All future advertising from vitamin entrepeneur Matthias Rath’s foundation and its allied organisations have to be vetted by the Association of Communications and Advertising, according to an Advertising Standards Authority (ASA) ruling.
The ASA made its ruling after the Dr Rath Health Foundation did not obey the directorate’s orders to refrain from saying that anti-retroviral drugs used by HIV/Aids patients are toxic and only vitamins will cure them.
Rath has been lobbying in South Africa against the use of anti-retroviral medicines, saying that the drugs are toxic and that people calling for greater access to them are the paid lackeys of pharmaceutical companies.
He maintains that HIV-positive people should instead take vitamins, which he claims can also cure cancer, heart disease and diabetes.
”The respondent’s advertisements are reckless in the extreme, considering that they make unsubstantiated claims on a matter affecting hundreds of thousands of people living with HIV/Aids,” says the ASA ruling, which was made public last week Monday.
”The respondent’s marketing campaign misleads and causes great confusion among people facing a life-threatening epidemic, creating a volatile atmosphere of misinformation and incorrect medical decisions.
”For a period of 12 months, the Dr Rath Health Foundation and its allied organisations will not only have to submit their advertising prior to publication, but they also have to make a adverse publicity statement that ”must appear once in each South African publication in which the respondent [the Dr Rath Health Foundation] has placed an advertisement in breach of the original ruling, being The Sowetan, City Vision and The Mercury”.
”The statements must be A4 size and must appear in the main section of the newspapers,” says the ASA ruling.
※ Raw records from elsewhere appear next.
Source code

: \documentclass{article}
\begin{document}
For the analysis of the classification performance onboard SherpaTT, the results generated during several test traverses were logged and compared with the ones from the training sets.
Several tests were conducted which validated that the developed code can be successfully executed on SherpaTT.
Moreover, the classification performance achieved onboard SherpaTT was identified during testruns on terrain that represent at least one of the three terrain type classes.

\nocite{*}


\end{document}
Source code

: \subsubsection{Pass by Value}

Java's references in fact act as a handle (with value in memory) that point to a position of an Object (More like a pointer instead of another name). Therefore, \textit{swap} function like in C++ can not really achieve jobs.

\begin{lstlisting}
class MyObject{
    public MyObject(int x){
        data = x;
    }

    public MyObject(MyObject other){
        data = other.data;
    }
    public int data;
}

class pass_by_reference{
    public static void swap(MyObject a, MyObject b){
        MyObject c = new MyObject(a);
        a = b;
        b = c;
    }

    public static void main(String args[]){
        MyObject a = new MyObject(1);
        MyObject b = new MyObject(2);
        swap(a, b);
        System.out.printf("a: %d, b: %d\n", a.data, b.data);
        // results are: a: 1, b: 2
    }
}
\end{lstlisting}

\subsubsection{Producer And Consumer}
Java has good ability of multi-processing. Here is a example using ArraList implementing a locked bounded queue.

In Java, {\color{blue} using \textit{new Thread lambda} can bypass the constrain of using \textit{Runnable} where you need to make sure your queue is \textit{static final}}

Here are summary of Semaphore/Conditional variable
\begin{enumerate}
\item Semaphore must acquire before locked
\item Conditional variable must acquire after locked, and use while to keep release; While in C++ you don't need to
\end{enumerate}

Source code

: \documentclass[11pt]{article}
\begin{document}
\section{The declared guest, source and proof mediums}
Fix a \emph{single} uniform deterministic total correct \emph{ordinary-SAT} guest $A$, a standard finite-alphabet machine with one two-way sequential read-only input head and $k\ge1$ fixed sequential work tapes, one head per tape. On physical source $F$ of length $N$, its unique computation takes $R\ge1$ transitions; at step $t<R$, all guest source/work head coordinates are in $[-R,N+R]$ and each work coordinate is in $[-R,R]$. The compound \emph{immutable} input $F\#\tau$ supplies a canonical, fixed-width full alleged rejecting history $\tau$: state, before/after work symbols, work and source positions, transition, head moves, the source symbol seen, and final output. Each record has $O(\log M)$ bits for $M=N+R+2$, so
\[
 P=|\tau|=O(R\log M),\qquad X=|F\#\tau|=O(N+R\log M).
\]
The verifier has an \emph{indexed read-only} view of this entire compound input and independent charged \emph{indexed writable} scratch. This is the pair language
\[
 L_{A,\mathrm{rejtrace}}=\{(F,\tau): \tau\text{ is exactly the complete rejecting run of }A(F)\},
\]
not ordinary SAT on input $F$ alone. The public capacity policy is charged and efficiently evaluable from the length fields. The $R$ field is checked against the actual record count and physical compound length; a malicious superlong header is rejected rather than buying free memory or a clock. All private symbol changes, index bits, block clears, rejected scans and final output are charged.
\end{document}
Khaya Buthelezi, Rath’s spokesperson, was not immediately available for comment.
Treatment Action Campaign spokesperson Sipho Mthathi said: ”This is an important development. He [Rath] won’t be able to publish anything dangerous for public health, or something that scares and confuses people. But advertising is one thing. Rath continues to conduct his experiments, that is a bigger concern.
In June this year, the Cape High Court reserved judgement in an urgent application by the Treatment Action Campaign (TAC) for an anti-defamation interdict against Rath.
Judge Siraj Desai said at the time it would take ”several weeks” for him and his two colleagues to formulate their findings.